[Start of Attachment]

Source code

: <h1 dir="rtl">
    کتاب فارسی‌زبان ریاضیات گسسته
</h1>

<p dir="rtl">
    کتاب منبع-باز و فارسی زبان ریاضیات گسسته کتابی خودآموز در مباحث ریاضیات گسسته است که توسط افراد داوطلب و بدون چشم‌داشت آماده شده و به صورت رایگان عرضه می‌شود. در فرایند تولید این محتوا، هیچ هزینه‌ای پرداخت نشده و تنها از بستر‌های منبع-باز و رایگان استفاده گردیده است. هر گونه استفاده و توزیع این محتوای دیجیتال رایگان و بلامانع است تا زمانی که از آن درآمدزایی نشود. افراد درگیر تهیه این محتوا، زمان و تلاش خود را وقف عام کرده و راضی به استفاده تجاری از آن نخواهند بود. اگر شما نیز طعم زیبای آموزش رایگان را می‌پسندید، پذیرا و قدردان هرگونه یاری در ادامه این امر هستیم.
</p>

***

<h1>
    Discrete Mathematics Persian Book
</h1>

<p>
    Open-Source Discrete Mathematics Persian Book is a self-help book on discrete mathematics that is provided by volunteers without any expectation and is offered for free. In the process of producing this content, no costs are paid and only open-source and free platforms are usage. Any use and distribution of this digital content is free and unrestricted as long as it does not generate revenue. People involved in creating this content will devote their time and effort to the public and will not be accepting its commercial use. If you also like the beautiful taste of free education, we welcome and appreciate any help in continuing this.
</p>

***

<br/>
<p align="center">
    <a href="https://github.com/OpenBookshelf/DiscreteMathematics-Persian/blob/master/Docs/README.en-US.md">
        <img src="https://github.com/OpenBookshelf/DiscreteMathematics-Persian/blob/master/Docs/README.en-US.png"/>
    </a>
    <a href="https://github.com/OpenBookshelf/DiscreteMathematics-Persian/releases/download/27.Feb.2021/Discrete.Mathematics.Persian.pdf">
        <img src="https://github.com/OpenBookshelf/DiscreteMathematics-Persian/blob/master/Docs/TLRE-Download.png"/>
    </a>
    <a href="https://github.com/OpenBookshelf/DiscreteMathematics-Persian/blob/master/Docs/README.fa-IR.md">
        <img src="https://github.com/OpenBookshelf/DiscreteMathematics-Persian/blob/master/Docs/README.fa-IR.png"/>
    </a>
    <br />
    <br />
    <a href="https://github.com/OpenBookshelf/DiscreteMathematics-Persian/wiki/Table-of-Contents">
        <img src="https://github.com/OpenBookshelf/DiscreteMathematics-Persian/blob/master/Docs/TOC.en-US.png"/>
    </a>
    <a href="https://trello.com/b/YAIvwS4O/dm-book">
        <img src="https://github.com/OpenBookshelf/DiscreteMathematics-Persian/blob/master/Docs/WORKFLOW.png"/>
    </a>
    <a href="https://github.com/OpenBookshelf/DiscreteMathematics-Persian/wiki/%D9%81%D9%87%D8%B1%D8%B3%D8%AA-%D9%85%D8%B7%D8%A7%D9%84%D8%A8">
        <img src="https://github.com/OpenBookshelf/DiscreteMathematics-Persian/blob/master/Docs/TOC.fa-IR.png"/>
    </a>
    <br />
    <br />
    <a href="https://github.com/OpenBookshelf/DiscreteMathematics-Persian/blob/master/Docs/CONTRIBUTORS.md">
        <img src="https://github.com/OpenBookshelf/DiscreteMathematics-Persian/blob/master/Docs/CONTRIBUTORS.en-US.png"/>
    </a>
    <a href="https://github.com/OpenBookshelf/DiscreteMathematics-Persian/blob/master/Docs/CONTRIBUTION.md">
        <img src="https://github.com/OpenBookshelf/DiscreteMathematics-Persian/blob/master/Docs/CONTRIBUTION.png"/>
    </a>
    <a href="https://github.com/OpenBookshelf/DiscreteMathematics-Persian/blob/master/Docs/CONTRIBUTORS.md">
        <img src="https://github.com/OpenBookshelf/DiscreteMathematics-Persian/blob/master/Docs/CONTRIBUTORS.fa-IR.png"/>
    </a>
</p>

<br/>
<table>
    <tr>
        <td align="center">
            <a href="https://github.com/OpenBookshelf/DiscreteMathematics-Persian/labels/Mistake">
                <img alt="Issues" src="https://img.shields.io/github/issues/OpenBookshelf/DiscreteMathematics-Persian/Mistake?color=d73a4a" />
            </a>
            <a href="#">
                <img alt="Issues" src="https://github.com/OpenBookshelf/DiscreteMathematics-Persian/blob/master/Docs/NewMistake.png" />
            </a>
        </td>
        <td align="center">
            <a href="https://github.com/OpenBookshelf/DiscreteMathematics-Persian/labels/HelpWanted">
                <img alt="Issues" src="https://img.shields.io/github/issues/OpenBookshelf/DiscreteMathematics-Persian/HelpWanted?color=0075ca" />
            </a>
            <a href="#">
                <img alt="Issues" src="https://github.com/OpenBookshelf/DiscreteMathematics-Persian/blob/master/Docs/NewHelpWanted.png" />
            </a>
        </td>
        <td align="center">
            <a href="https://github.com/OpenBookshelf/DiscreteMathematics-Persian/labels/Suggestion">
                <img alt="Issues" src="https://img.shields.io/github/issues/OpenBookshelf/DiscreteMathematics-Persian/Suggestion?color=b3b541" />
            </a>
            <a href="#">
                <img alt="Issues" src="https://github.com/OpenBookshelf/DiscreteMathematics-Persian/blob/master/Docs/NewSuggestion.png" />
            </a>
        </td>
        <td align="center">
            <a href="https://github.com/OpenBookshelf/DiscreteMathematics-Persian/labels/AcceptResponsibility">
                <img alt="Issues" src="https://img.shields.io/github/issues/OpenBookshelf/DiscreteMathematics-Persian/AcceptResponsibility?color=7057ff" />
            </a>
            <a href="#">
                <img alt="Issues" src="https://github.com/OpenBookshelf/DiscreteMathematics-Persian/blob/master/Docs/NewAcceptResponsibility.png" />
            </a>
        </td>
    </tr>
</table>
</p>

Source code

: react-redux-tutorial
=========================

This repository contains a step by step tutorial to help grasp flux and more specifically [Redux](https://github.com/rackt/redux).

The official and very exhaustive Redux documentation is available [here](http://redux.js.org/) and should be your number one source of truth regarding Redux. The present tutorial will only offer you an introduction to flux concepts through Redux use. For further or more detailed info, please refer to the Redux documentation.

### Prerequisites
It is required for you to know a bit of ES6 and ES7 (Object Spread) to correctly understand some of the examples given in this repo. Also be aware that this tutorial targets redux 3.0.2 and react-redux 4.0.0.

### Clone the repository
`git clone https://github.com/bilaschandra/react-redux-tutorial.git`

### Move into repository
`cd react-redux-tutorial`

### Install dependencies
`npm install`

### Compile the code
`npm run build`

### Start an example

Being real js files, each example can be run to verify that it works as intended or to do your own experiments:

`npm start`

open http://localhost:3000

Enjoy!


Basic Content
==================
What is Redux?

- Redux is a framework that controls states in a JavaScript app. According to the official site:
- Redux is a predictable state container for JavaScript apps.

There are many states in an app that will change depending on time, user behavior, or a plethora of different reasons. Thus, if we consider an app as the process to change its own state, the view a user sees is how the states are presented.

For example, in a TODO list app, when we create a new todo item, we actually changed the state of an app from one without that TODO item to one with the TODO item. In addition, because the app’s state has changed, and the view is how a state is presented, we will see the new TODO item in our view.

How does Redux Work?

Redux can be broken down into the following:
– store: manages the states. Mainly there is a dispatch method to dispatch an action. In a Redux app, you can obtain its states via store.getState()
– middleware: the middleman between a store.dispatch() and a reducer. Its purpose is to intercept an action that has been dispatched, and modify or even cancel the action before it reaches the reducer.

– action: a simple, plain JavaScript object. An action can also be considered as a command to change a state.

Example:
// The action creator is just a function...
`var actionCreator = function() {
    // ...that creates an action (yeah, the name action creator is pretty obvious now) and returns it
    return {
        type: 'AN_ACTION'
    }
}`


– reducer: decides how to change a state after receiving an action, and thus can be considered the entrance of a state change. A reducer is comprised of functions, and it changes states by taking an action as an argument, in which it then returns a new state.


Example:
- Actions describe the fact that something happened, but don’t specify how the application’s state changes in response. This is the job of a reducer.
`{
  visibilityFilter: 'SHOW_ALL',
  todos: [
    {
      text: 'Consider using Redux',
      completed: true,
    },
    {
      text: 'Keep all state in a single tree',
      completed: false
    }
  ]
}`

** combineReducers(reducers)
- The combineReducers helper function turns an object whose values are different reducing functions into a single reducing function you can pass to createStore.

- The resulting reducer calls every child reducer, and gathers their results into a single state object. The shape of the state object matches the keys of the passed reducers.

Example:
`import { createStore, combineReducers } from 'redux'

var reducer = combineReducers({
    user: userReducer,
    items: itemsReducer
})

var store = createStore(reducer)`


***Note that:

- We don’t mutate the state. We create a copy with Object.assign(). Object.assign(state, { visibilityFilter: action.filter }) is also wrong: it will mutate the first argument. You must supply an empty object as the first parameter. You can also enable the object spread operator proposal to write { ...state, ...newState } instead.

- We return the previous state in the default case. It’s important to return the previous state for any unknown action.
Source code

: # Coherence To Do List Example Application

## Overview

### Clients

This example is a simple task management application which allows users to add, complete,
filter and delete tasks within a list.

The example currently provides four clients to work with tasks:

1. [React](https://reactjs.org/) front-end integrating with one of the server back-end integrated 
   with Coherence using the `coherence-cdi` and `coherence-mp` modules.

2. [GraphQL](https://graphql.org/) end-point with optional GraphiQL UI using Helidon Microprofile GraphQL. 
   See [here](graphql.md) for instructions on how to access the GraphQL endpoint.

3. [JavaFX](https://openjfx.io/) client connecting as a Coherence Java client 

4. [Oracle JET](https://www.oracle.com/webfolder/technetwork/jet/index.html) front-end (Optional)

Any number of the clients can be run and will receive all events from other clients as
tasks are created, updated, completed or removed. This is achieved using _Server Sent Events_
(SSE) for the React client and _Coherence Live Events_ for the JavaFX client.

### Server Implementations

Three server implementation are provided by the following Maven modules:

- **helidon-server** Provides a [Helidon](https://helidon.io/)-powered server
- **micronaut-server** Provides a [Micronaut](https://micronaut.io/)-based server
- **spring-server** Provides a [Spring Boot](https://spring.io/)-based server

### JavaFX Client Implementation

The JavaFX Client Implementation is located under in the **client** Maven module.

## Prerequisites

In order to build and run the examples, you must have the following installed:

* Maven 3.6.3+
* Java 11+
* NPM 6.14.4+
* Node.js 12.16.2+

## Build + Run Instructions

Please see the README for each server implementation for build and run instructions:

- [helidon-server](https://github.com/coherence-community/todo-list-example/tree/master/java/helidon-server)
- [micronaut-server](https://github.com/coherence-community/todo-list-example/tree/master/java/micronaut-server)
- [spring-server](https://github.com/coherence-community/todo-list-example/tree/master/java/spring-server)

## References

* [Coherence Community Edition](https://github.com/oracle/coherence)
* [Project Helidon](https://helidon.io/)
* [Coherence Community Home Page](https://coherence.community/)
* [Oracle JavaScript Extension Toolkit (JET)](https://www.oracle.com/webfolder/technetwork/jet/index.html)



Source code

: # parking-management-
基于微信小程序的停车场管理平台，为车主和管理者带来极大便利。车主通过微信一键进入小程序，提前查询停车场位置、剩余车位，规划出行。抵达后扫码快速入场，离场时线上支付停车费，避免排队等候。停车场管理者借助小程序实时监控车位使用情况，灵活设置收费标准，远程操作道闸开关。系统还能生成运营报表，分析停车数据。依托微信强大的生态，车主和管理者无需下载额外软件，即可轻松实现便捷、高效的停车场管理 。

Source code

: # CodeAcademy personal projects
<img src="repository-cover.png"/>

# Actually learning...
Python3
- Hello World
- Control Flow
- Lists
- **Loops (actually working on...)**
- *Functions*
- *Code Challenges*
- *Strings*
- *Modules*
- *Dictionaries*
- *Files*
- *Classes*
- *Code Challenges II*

[End of Attachment]

Exercise prompt. Once you have read through the entries, say how many of their lines include the string "official" and give nothing but that number.

Solution for this exercise. 2